Embora marcado por uma visão classista de cunho aristocrático, um dos diagnósticos mais precisos das primeiras fases do período regencial encontra-se na obra Fatos e Personagens em Torno de um Regime, de Otávio Tarquínio de Souza: “Sinal inquietante de quase anarquia da era regencial pode ser vislumbrado na indisciplina militar. O exército, no que dizia respeito à tropa, fora recrutado e encontrado em grande parte naquele elemento da população ainda socialmente indefinido. Grande parte da oficialidade reagiu, e houve até, no Rio de Janeiro, a organização de um numeroso corpo de oficiais-soldados, composto de meio milhar de oficiais de todas as patentes, que se colocou a serviço do governo, na repressão das arruaças e motins. Mas a indisciplina militar constituiu uma das causas mais sérias das desordens do período regencial, forçando, como medidas extremas, a quase dissolução da tropa regular e a criação, para substituí-la, da Guarda Nacional.”

Durante sua passagem pelo Ministério da Justiça da Regência Trina Permanente, Feijó adotou a tática de sempre apresentar ao país, e principalmente a Câmara, um retrato catastrófico da realidade política brasileira, que estaria na iminência de resvalar para a anarquia e o caos.

Agindo dessa maneira, o arguto ministro esperava conseguir cada vez mais poderes, ao seu arbítrio, de modo a esmagar a esquerda liberal “jurujuba” , acusada de levar a nação “à beira do abismo”. Entretanto, as manobras de Feijó encontraram forte resistência na imprensa, de inspiração liberal, na própria Câmara e na opinião pública. Com o objetivo de remover os obstáculos que se antepunham aos seus propósitos autoritários, Feijó tentaria, como recurso extremo, o golpe de Estado por via parlamentar.

O pretexto para romper a legalidade institucional foi dado a Feijó pelos “caramurus” restauradores, ao se sublevarem, no Rio de Janeiro, em abril de 1832. Aniquilado militarmente o levante, o ministro da Justiça , alegando que José Bonifácio fora o mentor intelectual do movimento, exigiu sua destituição do cargo de tutor do príncipe D. Pedro de Alcântara. A Câmara dos Deputados, por 45 votos contra 31, apoiou a proposta do ministro. Entretanto, no Senado Conservador, onde o velho Andrada ainda era dono de grande prestígio, o projeto governamental foi rejeitado por maioria de apenas um voto.

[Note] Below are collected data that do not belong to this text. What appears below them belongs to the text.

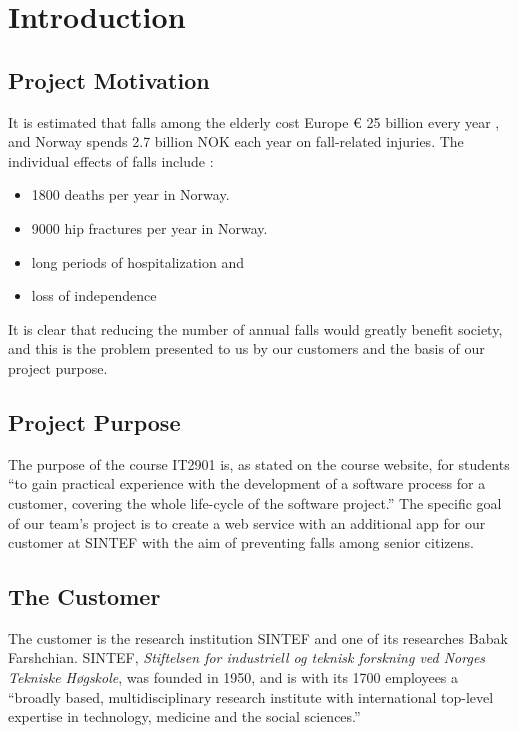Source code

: 

\chapter{Introduction}
\section{Project Motivation}
It is estimated that falls among the elderly cost Europe \euro{} 25 billion every year \cite{eupha}, and Norway spends 2.7 billion NOK each year on fall-related injuries. The individual effects of falls include \citep{fallforebygging}: 
\begin{itemize}
  \item 1800 deaths per year in Norway.
  \item 9000 hip fractures per year in Norway.
  \item long periods of hospitalization and
  \item loss of independence
\end{itemize}

It is clear that reducing the number of annual falls would greatly benefit society, and this is the problem presented to us by our customers and the basis of our project purpose.

\section{Project Purpose}
The purpose of the course IT2901 is, as stated on the course website, for students “to gain practical experience with the development of a software process for a customer, covering the whole life-cycle of the software project.”\citep{course} The specific goal of our team’s project is to create a web service with an additional app for our customer at SINTEF with the aim of preventing falls among senior citizens. 

\section{The Customer}

The customer is the research institution SINTEF and one of its researches Babak Farshchian. SINTEF, \textit{Stiftelsen for industriell og teknisk forskning ved Norges Tekniske Høgskole}, was founded in  1950, and is with its 1700 employees a “broadly based, multidisciplinary research institute with international top-level expertise in technology, medicine and the social sciences.”\citep{sintef}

À vista desse resultado, os seguidores de Feijó ultimaram os preparativos do golpe cujo alvo ostensivo era o “partido” restaurador, mas que visava, na realidade, à dissolução de todos os agrupamentos políticos, notadamente aqueles de ideologia liberal. A manobra subversiva consistiria na demissão do Ministério e renúncia da Regência, transformando-se a Câmara em Assembleia Nacional, encarregada de votar, por aclamação, a chamada Constituição de Pouso Alegre, que daria então a Feijó amplos poderes para a repressão política.

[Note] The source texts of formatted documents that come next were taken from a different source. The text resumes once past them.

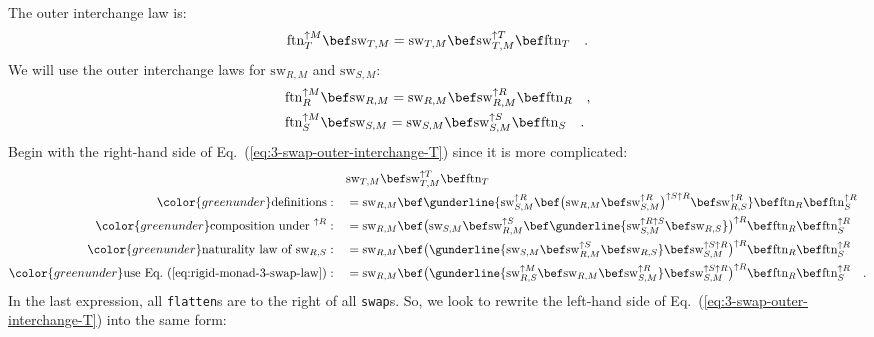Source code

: The outer interchange law is:
\begin{equation}
\text{ftn}_{T}^{\uparrow M}\bef\text{sw}_{T,M}=\text{sw}_{T,M}\bef\text{sw}_{T,M}^{\uparrow T}\bef\text{ftn}_{T}\quad.\label{eq:3-swap-outer-interchange-T}
\end{equation}
We will use the outer interchange laws for $\text{sw}_{R,M}$ and
$\text{sw}_{S,M}$:
\begin{align}
 & \text{ftn}_{R}^{\uparrow M}\bef\text{sw}_{R,M}=\text{sw}_{R,M}\bef\text{sw}_{R,M}^{\uparrow R}\bef\text{ftn}_{R}\quad,\label{eq:3-swap-outer-interchange-R}\\
 & \text{ftn}_{S}^{\uparrow M}\bef\text{sw}_{S,M}=\text{sw}_{S,M}\bef\text{sw}_{S,M}^{\uparrow S}\bef\text{ftn}_{S}\quad.\label{eq:3-swap-outer-interchange-S}
\end{align}
Begin with the right-hand side of Eq.~(\ref{eq:3-swap-outer-interchange-T})
since it is more complicated:
\begin{align*}
 & \text{sw}_{T,M}\bef\text{sw}_{T,M}^{\uparrow T}\bef\text{ftn}_{T}\\
{\color{greenunder}\text{definitions}:}\quad & =\text{sw}_{R,M}\bef\gunderline{\text{sw}_{S,M}^{\uparrow R}\bef\big(\text{sw}_{R,M}\bef\text{sw}_{S,M}^{\uparrow R}\big)^{\uparrow S\uparrow R}\bef\text{sw}_{R,S}^{\uparrow R}}\bef\text{ftn}_{R}\bef\text{ftn}_{S}^{\uparrow R}\\
{\color{greenunder}\text{composition under }^{\uparrow R}:}\quad & =\text{sw}_{R,M}\bef\big(\text{sw}_{S,M}\bef\text{sw}_{R,M}^{\uparrow S}\bef\gunderline{\text{sw}_{S,M}^{\uparrow R\uparrow S}\bef\text{sw}_{R,S}}\big)^{\uparrow R}\bef\text{ftn}_{R}\bef\text{ftn}_{S}^{\uparrow R}\\
{\color{greenunder}\text{naturality law of }\text{sw}_{R,S}:}\quad & =\text{sw}_{R,M}\bef\big(\gunderline{\text{sw}_{S,M}\bef\text{sw}_{R,M}^{\uparrow S}\bef\text{sw}_{R,S}}\bef\text{sw}_{S,M}^{\uparrow S\uparrow R}\big)^{\uparrow R}\bef\text{ftn}_{R}\bef\text{ftn}_{S}^{\uparrow R}\\
{\color{greenunder}\text{use Eq.~(\ref{eq:rigid-monad-3-swap-law})}:}\quad & =\text{sw}_{R,M}\bef\big(\gunderline{\text{sw}_{R,S}^{\uparrow M}\bef\text{sw}_{R,M}\bef\text{sw}_{S,M}^{\uparrow R}}\bef\text{sw}_{S,M}^{\uparrow S\uparrow R}\big)^{\uparrow R}\bef\text{ftn}_{R}\bef\text{ftn}_{S}^{\uparrow R}\quad.
\end{align*}
In the last expression, all \lstinline!flatten!s are to the right
of all \lstinline!swap!s. So, we look to rewrite the left-hand side
of Eq.~(\ref{eq:3-swap-outer-interchange-T}) into the same form:
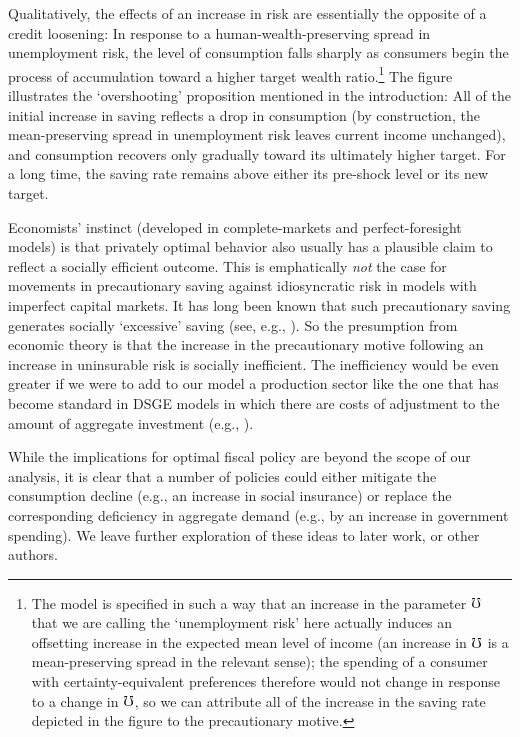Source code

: \documentclass[titlepage]{\econtex}
\begin{document}
Qualitatively, the effects of an increase in risk are essentially the opposite
of a credit loosening: In response to a human-wealth-preserving spread in unemployment risk, the level of
consumption falls sharply as consumers begin the process of
accumulation toward a higher target wealth ratio.\footnote{The model
  is specified in such a way that an increase in the parameter
  $\mho$ that we are calling the `unemployment risk' here actually
  induces an offsetting increase in the expected mean level of income
  (an increase in $\mho$ is a mean-preserving spread in the relevant
  sense); the spending of a consumer with certainty-equivalent
  preferences therefore would not change in response to a change in
  $\mho$, so we can attribute all of the increase in the saving rate
  depicted in the figure to the precautionary motive.}  The figure illustrates the `overshooting' proposition mentioned in the introduction: All of the initial increase in saving reflects a drop in consumption (by construction, the mean-preserving spread in unemployment risk leaves current income unchanged), and consumption recovers only gradually toward its ultimately higher target.  For a long time, the saving rate remains above either its pre-shock level or its new target.


Economists' instinct (developed in complete-markets and
perfect-foresight models) is that privately optimal behavior also
usually has a plausible claim to reflect a socially efficient
outcome.  This is emphatically {\it not} the case for movements in
precautionary saving against idiosyncratic risk in models with imperfect capital markets.  It has
long been known that such precautionary saving generates socially `excessive'
saving (see, e.g., \cite{aiyagari:opttax}).  So the presumption from
economic theory is that the increase in the precautionary motive
following an increase in uninsurable risk is socially inefficient.
The inefficiency would be even greater if we were to add to our model
a production sector like the one that has become standard in DSGE
models in which there are costs of adjustment to the amount of
aggregate investment (e.g., \cite{cee:habits}).

While the implications for optimal fiscal policy are beyond the scope
of our analysis, it is clear that a number of policies could either
mitigate the consumption decline (e.g., an increase in social
insurance) or replace the corresponding deficiency in aggregate demand
(e.g., by an increase in government spending).  We leave further
exploration of these ideas to later work, or other authors.
\end{document}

No entanto, a Câmara, liderada pelo deputado Honório Hermeto Carneiro Leão, resistiu à manobra, debilitando-a. Assim o legalismo conseguia liquidar definitivamente a trama golpista reacionária do padre Antônio Feijó. Este, politicamente abalado, demitiu-se do Ministério da Justiça. A Regência permaneceu e o avanço liberal não fora ainda detido.

Desde a abdicação de D. Pedro I, discutia-se, no Brasil, a necessidade de alterações nos dispositivos da Carta Constitucional de 1824. Com efeito, os “farroupilhas” , apoiados em seus princípios federalistas, defendiam a concessão de maior autonomia às províncias e pregavam a democratização da estrutura socioeconômica brasileira, através de uma série de reformas de cunho liberal e popular. Por seu turno, a direita moderada “chimanga” , ciente da ameaça representada pela extrema-direita “caramuru” , estava disposta a aceitar, pelo menos parcialmente, as principais reivindicações “jurujubas”.

Apesar desse clima de conciliação reinante entre a esquerda liberal e o conservadorismo “chimango” , a realização de qualquer reforma institucional dependia da concordância do Senado que, juntamente com a Câmara dos Deputados, deveria votar uma lei preliminar, determinando quais os pontos da Constituição a serem alterados.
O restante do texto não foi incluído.